(Source material)

# # # # #

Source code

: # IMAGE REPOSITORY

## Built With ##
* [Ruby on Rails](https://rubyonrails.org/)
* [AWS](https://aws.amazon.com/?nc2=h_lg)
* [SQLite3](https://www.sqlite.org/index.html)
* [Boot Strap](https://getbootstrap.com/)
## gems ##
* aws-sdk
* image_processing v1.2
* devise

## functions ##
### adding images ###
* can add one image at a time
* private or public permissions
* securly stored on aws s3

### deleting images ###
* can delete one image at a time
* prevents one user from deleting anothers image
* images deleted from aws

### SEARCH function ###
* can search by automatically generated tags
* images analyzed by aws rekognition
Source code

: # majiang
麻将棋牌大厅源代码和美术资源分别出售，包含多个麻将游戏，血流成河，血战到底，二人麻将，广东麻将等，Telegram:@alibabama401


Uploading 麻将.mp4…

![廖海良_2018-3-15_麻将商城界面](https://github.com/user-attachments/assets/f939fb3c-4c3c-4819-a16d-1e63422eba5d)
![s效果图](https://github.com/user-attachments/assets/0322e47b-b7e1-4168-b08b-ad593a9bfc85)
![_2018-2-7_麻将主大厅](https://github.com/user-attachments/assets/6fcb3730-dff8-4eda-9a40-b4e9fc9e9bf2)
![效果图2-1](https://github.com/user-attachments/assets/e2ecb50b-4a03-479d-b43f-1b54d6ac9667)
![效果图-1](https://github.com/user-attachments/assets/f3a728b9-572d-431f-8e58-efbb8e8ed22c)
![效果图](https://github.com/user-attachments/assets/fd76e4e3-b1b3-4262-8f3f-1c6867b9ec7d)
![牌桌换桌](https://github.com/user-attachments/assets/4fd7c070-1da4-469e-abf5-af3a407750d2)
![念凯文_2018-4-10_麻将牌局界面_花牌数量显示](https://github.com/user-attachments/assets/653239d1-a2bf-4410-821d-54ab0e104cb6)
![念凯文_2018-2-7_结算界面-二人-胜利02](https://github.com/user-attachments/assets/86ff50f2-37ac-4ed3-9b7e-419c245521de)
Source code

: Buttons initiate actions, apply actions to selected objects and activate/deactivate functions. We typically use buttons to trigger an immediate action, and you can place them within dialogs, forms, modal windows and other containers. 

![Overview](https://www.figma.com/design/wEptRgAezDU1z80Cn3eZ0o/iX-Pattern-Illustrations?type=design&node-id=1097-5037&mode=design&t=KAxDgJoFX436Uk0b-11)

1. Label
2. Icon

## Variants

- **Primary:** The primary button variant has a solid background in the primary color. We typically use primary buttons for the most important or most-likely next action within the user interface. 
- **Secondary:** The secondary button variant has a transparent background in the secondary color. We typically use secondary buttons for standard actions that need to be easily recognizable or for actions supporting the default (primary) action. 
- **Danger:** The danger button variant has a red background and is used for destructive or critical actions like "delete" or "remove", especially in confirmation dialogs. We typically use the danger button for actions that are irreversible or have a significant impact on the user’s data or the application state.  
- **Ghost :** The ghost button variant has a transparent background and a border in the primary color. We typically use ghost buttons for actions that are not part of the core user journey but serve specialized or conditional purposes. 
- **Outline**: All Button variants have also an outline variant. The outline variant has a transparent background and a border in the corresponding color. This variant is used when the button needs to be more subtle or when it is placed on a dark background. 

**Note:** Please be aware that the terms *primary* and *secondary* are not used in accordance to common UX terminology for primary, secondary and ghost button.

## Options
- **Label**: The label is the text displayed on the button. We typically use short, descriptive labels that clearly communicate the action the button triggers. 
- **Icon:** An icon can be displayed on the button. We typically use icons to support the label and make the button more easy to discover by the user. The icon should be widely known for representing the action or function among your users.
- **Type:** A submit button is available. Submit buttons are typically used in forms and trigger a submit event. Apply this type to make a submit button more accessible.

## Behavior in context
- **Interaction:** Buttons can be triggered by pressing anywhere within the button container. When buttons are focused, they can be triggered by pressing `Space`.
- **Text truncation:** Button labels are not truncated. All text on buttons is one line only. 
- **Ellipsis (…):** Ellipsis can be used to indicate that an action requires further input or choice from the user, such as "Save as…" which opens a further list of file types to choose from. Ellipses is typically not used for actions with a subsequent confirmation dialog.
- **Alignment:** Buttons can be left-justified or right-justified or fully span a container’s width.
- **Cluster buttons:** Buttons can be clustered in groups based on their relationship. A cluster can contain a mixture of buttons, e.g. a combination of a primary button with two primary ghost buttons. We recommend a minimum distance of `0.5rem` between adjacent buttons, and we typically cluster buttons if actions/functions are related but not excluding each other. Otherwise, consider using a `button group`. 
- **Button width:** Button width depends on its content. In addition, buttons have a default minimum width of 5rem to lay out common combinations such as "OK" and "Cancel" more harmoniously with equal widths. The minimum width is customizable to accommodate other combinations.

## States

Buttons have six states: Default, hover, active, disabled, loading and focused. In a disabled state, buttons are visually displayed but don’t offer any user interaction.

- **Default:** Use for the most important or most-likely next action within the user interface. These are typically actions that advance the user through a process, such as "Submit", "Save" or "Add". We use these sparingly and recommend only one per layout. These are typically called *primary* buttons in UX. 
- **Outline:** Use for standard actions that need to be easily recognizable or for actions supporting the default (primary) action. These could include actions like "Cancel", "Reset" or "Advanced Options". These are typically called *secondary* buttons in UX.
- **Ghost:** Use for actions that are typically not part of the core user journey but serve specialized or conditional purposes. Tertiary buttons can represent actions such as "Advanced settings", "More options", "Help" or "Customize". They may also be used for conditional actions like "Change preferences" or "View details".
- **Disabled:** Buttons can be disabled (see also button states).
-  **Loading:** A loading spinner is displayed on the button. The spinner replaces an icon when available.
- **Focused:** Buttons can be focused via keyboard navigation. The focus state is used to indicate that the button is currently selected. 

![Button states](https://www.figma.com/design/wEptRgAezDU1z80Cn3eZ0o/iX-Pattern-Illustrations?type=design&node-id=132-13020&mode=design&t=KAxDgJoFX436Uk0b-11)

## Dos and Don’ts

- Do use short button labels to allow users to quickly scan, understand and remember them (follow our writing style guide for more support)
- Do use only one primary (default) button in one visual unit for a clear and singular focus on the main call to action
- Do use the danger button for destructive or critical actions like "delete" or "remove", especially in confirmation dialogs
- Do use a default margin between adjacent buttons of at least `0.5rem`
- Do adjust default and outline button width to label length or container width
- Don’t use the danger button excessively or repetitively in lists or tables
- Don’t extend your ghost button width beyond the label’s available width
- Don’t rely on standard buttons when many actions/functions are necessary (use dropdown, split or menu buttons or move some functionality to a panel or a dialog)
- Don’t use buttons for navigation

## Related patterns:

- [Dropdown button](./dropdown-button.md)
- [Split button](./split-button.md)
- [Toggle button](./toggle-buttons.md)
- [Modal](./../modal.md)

# # # # #

(Exercise brief) Which lines in the records contain the word "indicate"? Copy each one.

(Response to the exercise)
- **Ellipsis (…):** Ellipsis can be used to indicate that an action requires further input or choice from the user, such as "Save as…" which opens a further list of file types to choose from. Ellipses is typically not used for actions with a subsequent confirmation dialog.
- **Focused:** Buttons can be focused via keyboard navigation. The focus state is used to indicate that the button is currently selected. 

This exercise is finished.